Building boom defies vacancy rates
Spike in permits may be effort to start projects before tax changes
Residential, commercial and industrial vacancy rates in the Saskatoon region are at or near record highs, but that didn’t stop developers and construction firms from ramping up their building plans in the first three months of 2017.
It remains unclear, however, what caused the value of building permits to jump 26 per cent, to $219.8 million from the $175 million recorded in the first quarter of 2016, according to the president of the Saskatchewan Construction Association (SCA).
“It’s never bad to see building permits go up,” Mark Cooper said.
“But the question is: Will we, in the next three to four months — that will be the key time frame — see a pickup in occupancy … and will we see continued growth in building permits?”
According to Statistics Canada, the spike in building permit values is due to growth in both the residential and commercial construction sectors, which climbed 28 per cent and 22 per cent respectively from the same period last year.
Construction plans in the region appear to be centralized in the City of Saskatoon, which on Tuesday reported a 54.8 per cent increase — to $140.6 million from $90.9 million — in the value of building permits issued in the first quarter.
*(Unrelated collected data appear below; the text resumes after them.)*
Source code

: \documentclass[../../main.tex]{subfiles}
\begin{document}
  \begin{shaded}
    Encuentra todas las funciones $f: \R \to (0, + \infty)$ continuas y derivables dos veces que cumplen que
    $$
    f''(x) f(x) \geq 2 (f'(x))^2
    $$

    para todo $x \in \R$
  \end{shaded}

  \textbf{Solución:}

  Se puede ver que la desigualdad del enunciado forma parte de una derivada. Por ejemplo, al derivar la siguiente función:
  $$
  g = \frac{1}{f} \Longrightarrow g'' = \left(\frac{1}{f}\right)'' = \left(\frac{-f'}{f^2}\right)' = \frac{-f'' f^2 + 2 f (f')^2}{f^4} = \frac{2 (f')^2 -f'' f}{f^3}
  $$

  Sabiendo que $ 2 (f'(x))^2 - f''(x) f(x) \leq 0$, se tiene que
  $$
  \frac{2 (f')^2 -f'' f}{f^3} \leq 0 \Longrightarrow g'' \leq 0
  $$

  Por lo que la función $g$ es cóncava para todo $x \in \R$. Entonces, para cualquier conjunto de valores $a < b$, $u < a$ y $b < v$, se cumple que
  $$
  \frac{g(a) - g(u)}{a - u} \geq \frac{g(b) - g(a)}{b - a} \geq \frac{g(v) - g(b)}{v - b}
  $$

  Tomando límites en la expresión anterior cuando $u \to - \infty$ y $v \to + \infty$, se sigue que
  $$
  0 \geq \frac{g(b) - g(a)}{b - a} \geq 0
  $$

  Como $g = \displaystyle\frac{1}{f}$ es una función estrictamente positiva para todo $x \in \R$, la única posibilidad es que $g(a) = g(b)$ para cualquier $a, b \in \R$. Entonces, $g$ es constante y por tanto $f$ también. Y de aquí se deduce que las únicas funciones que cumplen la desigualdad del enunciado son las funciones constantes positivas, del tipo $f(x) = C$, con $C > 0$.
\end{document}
Cooper said one explanation could be developers racing to get
their projects started on paper ahead of a major change to the provincial sales tax that the SCA and other organizations have estimated will add three to four per cent to project costs.
Another factor could be the effect of a few large projects on the region’s comparatively small economy, which can skew building permit figures over the short term, according to ICR Commercial Real Estate managing partner Barry Stuart. “Office and industrial is an example — last year there was nothing going on, hardly,” he said. “And it doesn’t take a lot of increase in activity to affect those numbers significantly.”
The region’s climate could also explain the sharp increase in building permit values, Stuart said. “Typically people are not putting in foundations in January, February March; they go for permits to start construction in the spring.”
The first-quarter reports from StatsCan and the municipal government come as the region grapples with sky-high vacancy rates and softening rental rates — one example of how crumbling commodity prices ripple through the region’s economy.
It may take a few months before the big picture becomes clear, but Cooper said a modest increase in building permit values suggests economic optimism after more than a year of tough conditions.